An active learning framework for duplicate detection in SaaS platforms
Nguyen, Quy H., Nguyen, Dac, Dao, Minh-Son, Dang-Nguyen, Duc-TienORCID: 0000-0002-2761-2213, Gurrin, CathalORCID: 0000-0003-2903-3968 and Nguyen, Binh T.
(2020)
An active learning framework for duplicate detection in SaaS platforms.
In: Proceedings of the 2020 International Conference on Multimedia Retrieval (ICMR '20), 26–29 Oct 2020, Dublin, Ireland.
ISBN 978-1-4503-7087-5
With the rapid growth of users’ data in SaaS (Software-as-a-service)
platforms using micro-services, it becomes essential to detect duplicated entities for ensuring the integrity and consistency of data
in many companies and businesses (primarily multinational corporations). Due to the large volume of databases today, the expected
duplicate detection algorithms need to be not only accurate but also
practical, which means that it can release the detection results as
fast as possible for a given request.

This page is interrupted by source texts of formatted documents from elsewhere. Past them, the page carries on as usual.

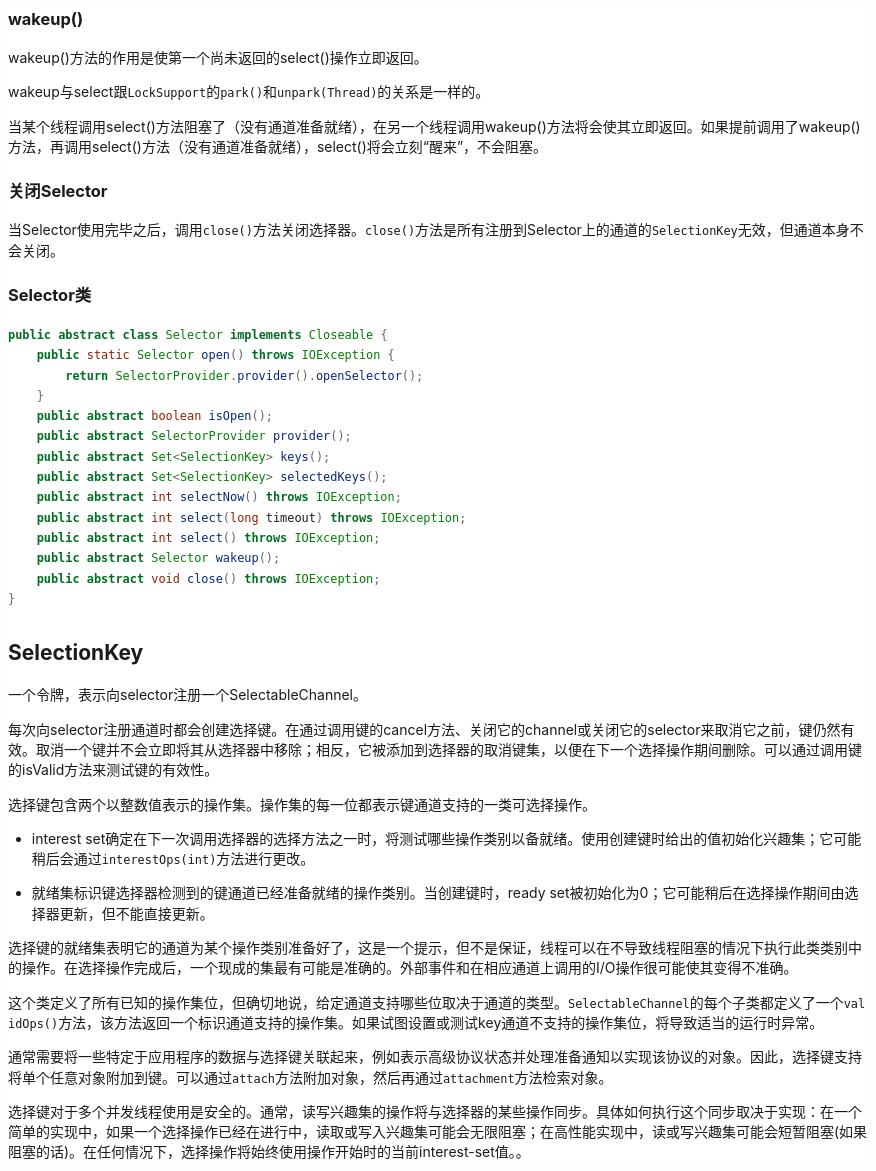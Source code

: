 ### wakeup()

wakeup()方法的作用是使第一个尚未返回的select()操作立即返回。

wakeup与select跟`LockSupport`的`park()`和`unpark(Thread)`的关系是一样的。

当某个线程调用select()方法阻塞了（没有通道准备就绪），在另一个线程调用wakeup()方法将会使其立即返回。如果提前调用了wakeup()方法，再调用select()方法（没有通道准备就绪），select()将会立刻“醒来”，不会阻塞。

### 关闭Selector

当Selector使用完毕之后，调用`close()`方法关闭选择器。`close()`方法是所有注册到Selector上的通道的`SelectionKey`无效，但通道本身不会关闭。

### Selector类

```java
public abstract class Selector implements Closeable {
    public static Selector open() throws IOException {
        return SelectorProvider.provider().openSelector();
    }
    public abstract boolean isOpen();
    public abstract SelectorProvider provider();
    public abstract Set<SelectionKey> keys();
    public abstract Set<SelectionKey> selectedKeys();
    public abstract int selectNow() throws IOException;
    public abstract int select(long timeout) throws IOException;
    public abstract int select() throws IOException;
    public abstract Selector wakeup();
    public abstract void close() throws IOException;
}
```

## SelectionKey

一个令牌，表示向selector注册一个SelectableChannel。

每次向selector注册通道时都会创建选择键。在通过调用键的cancel方法、关闭它的channel或关闭它的selector来取消它之前，键仍然有效。取消一个键并不会立即将其从选择器中移除；相反，它被添加到选择器的取消键集，以便在下一个选择操作期间删除。可以通过调用键的isValid方法来测试键的有效性。

选择键包含两个以整数值表示的操作集。操作集的每一位都表示键通道支持的一类可选择操作。

- interest set确定在下一次调用选择器的选择方法之一时，将测试哪些操作类别以备就绪。使用创建键时给出的值初始化兴趣集；它可能稍后会通过`interestOps(int)`方法进行更改。

- 就绪集标识键选择器检测到的键通道已经准备就绪的操作类别。当创建键时，ready set被初始化为0；它可能稍后在选择操作期间由选择器更新，但不能直接更新。

选择键的就绪集表明它的通道为某个操作类别准备好了，这是一个提示，但不是保证，线程可以在不导致线程阻塞的情况下执行此类类别中的操作。在选择操作完成后，一个现成的集最有可能是准确的。外部事件和在相应通道上调用的I/O操作很可能使其变得不准确。

这个类定义了所有已知的操作集位，但确切地说，给定通道支持哪些位取决于通道的类型。`SelectableChannel`的每个子类都定义了一个`validOps()`方法，该方法返回一个标识通道支持的操作集。如果试图设置或测试key通道不支持的操作集位，将导致适当的运行时异常。

通常需要将一些特定于应用程序的数据与选择键关联起来，例如表示高级协议状态并处理准备通知以实现该协议的对象。因此，选择键支持将单个任意对象附加到键。可以通过`attach`方法附加对象，然后再通过`attachment`方法检索对象。

选择键对于多个并发线程使用是安全的。通常，读写兴趣集的操作将与选择器的某些操作同步。具体如何执行这个同步取决于实现：在一个简单的实现中，如果一个选择操作已经在进行中，读取或写入兴趣集可能会无限阻塞；在高性能实现中，读或写兴趣集可能会短暂阻塞(如果阻塞的话)。在任何情况下，选择操作将始终使用操作开始时的当前interest-set值。。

Among existing algorithms for
the deduplicate detection problem, using Siamese neural networks
with the triplet loss has become one of the robust ways to measure the similarity of two entities (texts, paragraphs, or documents)
for identifying all possible duplicated items. In this paper, we first
propose a practical framework for building a duplicate detection
system in a SaaS platform. Second, we present a new active learning
schema for training and updating duplicate detection algorithms.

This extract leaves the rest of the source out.